The Math That Doesn’t Add Up
A 7 percent raise in salaries and pensions is coming—barely a pinch of salt in the flour. But the real question is what happens when that raise becomes payable from July 1, 2026. Will the university receive additional funding to cover it?
History gives a blunt answer: it won’t. And when it doesn’t, Peshawar University’s monthly expenditure—currently Rs60 crore—will climb toward Rs70 crore.
Meanwhile, the federal government’s first and smallest grant installment won’t land until late July. What the provincial government will contribute remains anyone’s guess.
Also Read: Peshawar University Suspends Academic Operations Amid Financial Crisis
Even if Punjab’s chief minister does step in, and salaries and pensions are partially resolved, one question still hangs in the air: how does a university actually run? Because a fiscal year, inconveniently, has twelve months—not two.
Where Indifference Leads
There’s no real mystery here. Where there’s no will to improve, no vision, and no sense of urgency; where accountability is nowhere in sight; and where education simply isn’t a priority for those holding power—what outcome did anyone expect?

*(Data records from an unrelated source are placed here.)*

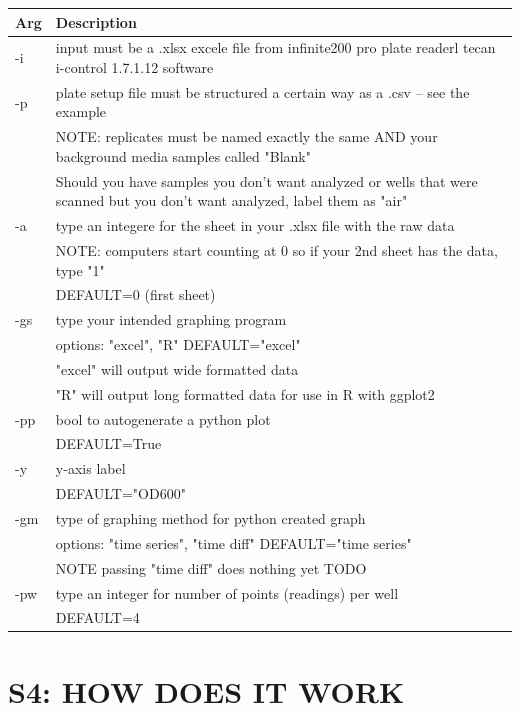 \documentclass[12pt]{article}
\begin{document}
\begin{center}
\begin{xltabular}{\textwidth}{lX}
Arg & Description\\
\hline
-i & input must be a .xlsx excele file from infinite200 pro plate readerl tecan i-control 1.7.1.12 software\\
-p & plate setup file must be structured a certain way as a .csv -- see the example\\
 & NOTE: replicates must be named exactly the same AND your background media samples called "Blank"\\
 & Should you have samples you don't want analyzed or wells that were scanned but you don't want analyzed, label them as "air"\\
-a & type an integere for the sheet in your .xlsx file with the raw data\\
 & NOTE: computers start counting at 0 so if your 2nd sheet has the data, type "1"\\
 & DEFAULT=0 (first sheet)\\
-gs & type your intended graphing program\\
 & options: "excel", "R" DEFAULT="excel"\\
 & "excel" will output wide formatted data\\
 & "R" will output long formatted data for use in R with ggplot2\\
-pp & bool to autogenerate a python plot\\
 & DEFAULT=True\\
-y & y-axis label\\
 & DEFAULT="OD600"\\
-gm & type of graphing method for python created graph\\
 & options: "time series", "time diff" DEFAULT="time series"\\
 & NOTE passing "time diff" does nothing yet TODO\\
-pw & type an integer for number of points (readings) per well\\
 & DEFAULT=4\\
\end{xltabular}
\end{center}

\section*{S4: HOW DOES IT WORK}
\label{sec:org1e4355a}
\end{document}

Suppose Punjab’s chief minister does cover two months of salaries and pensions, easing the worst of Class IV employees’ hardship. What happens in the ten months that follow? If the government, university administration, and employees alike keep failing to play their respective parts, Pakistan’s oldest seats of learning may soon need a new plaque on its front gate—one marking it as the city’s second grand museum.